Voices of Oklahoma is a nonprofit organization dedicated to “preserving Oklahoma’s legacy, one voice at a time.” Click here to hear Henry Bellmon’s story, in his own words, interviewed by John Erling.
George Santayana (1863 – 1952) wrote “…Those who cannot remember the past, are condemned to repeat it.” Apparently, Santayana did not know much about Oklahoma politics where a more appropriate observation might be, “The more things change, the more they stay the same” (Jean-Baptiste Alphonse Karr (1808-1890).
In this “reddest of red states,” it took Oklahoma more than 50 years to elect our first Republican governor (1963). During Henry Bellmon’s military and political careers – as a Tank Commander, State Representative, Governor, U.S. Senator and as a political appointee – he wrestled with many issues that are still on our political plate today. U.S. foreign policy, funding our public schools, state and interstate energy policies, divisive national politics, political term limits, and running our Department of Human Services were all issues for Mr.
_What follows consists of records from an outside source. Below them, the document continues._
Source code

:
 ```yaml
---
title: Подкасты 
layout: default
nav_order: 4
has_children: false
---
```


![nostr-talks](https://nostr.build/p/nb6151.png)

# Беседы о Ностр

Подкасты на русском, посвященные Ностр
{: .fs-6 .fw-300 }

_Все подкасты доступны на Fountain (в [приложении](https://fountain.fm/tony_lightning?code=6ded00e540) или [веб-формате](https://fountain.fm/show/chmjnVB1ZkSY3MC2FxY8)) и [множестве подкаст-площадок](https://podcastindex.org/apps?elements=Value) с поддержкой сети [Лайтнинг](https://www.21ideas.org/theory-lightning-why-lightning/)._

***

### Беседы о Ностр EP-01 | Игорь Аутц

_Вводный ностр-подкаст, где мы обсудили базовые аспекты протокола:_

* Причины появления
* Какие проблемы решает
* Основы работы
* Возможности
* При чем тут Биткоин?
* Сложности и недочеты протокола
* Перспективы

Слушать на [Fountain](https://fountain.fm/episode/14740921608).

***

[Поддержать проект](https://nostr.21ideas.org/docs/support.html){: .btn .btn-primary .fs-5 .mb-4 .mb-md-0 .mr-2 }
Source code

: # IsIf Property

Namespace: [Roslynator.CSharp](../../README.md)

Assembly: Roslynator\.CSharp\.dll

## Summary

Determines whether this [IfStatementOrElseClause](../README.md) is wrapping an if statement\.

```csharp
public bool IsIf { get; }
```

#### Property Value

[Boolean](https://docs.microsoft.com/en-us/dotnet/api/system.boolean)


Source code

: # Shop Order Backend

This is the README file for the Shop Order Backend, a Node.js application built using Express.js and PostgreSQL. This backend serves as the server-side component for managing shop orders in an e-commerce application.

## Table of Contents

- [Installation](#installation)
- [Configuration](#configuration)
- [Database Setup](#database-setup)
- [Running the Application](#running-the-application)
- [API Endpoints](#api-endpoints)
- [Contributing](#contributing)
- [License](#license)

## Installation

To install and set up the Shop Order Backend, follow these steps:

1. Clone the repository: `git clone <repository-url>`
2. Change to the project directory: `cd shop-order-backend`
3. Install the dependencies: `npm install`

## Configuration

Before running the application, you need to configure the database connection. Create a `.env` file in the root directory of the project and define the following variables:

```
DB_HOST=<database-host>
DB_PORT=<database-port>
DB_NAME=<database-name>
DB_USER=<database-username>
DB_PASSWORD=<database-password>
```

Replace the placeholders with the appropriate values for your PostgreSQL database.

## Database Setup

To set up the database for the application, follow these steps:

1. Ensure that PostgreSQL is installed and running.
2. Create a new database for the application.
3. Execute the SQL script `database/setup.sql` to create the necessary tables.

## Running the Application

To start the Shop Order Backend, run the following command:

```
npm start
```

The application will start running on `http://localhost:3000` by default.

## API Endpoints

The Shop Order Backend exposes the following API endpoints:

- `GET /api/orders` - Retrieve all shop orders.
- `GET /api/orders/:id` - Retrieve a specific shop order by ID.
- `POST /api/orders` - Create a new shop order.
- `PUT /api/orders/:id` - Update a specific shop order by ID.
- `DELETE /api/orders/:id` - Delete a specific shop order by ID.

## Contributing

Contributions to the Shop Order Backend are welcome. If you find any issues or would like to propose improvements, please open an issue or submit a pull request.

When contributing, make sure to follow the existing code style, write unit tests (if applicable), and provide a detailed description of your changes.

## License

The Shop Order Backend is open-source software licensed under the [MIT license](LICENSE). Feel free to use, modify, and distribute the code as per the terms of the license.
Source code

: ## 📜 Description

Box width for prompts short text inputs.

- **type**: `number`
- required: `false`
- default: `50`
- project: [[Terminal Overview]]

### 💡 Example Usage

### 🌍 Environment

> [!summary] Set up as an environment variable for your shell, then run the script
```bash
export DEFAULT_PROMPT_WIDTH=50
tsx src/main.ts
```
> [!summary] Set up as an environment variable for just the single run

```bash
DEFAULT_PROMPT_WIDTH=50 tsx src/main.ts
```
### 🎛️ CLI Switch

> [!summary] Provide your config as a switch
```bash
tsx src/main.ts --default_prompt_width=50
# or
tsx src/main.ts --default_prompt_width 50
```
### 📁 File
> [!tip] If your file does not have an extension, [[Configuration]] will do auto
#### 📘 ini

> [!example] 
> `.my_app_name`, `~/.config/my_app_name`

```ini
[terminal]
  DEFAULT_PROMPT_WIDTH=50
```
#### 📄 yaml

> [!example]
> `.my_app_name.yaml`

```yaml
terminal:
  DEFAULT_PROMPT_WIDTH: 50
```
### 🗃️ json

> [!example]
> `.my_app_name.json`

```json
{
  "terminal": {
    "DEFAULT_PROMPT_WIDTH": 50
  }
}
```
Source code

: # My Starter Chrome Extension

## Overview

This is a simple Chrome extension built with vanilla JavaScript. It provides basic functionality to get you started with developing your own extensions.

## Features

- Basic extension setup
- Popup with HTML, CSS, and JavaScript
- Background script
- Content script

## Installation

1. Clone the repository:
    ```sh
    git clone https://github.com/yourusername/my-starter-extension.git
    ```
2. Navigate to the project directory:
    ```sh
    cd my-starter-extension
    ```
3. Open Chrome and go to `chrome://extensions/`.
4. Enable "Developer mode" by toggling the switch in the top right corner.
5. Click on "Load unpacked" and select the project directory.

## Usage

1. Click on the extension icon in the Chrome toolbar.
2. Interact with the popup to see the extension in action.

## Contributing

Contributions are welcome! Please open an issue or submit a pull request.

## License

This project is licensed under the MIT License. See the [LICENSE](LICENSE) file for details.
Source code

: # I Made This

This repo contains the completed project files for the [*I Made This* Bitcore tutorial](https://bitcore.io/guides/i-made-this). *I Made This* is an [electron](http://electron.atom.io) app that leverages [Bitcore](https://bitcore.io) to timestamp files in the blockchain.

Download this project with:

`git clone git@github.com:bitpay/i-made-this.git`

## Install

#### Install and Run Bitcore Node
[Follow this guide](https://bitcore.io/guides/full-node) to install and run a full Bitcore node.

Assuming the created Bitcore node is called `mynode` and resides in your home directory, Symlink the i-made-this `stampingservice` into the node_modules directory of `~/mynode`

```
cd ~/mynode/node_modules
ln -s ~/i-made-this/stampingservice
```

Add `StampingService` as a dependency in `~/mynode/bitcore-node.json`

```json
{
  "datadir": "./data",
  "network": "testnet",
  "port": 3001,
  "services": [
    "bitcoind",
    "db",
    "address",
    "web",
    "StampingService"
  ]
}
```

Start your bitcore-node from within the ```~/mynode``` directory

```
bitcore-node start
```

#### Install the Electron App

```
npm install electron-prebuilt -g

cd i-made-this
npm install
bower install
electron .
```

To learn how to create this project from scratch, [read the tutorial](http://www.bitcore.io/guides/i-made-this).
Bellmon.
Born in Tonkawa, Bellmon received a degree in Agriculture from Oklahoma A&M (now Oklahoma State) and received the Legion of Merit and Silver Star for his WWII service as a Marine Tank Platoon Leader in the Pacific Theater. In chapter five of his oral history interview for Voices of Oklahoma, Bellmon talks about a near death experience while sitting in the commander’s seat of a tank. “The gunner sits between the tank commander and the cannon, and a shell came through and cut him in two and I didn’t get a scratch”. Bellmon said “it was a matter of being a foot back” or he would have been killed.
Bellmon’s military service took him to Hawaii, where the military “rubbed shoulders” with thousands of U. S. citizens of Japanese descent. He recalls thinking “… it was kind of strange to … sail off … for two weeks and get off on another island and try to kill all the Japanese. It was pretty plain to me that there wasn’t a big problem with the Japanese people, it was between the governments. I decided if I ever had a chance to do it, I would get into government when I got back and see if I could make a difference.”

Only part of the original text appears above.